## What is expected
Tell how many lines in these records contain the string "diagnostic", with only the number as the reply.

(Collected data)
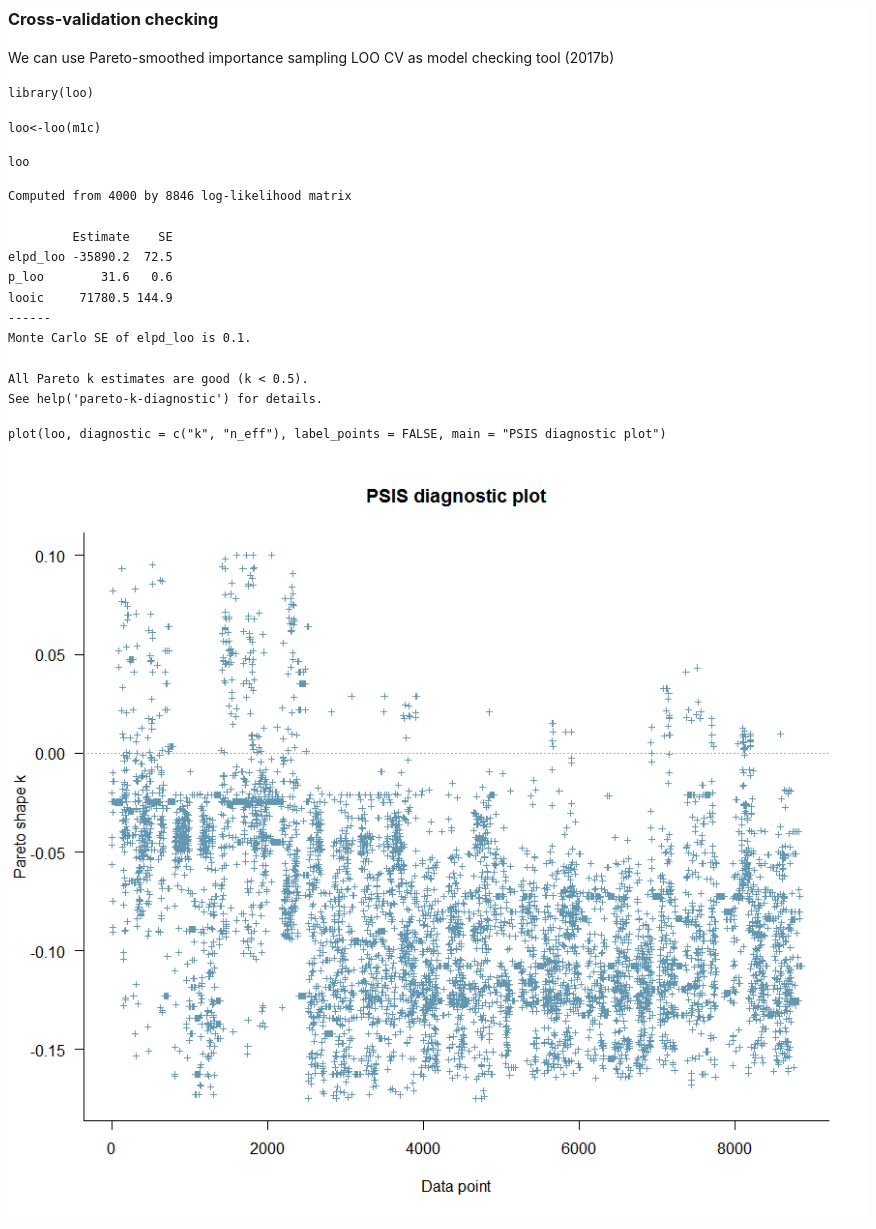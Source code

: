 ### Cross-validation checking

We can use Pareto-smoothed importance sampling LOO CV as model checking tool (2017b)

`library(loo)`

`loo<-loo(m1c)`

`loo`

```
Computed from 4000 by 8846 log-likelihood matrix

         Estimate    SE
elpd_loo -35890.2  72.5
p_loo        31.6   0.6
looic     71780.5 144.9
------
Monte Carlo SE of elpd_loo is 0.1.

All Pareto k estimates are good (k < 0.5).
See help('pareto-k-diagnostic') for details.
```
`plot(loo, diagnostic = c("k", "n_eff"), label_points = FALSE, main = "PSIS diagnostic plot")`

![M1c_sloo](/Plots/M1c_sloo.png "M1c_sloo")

## Response to this exercise
2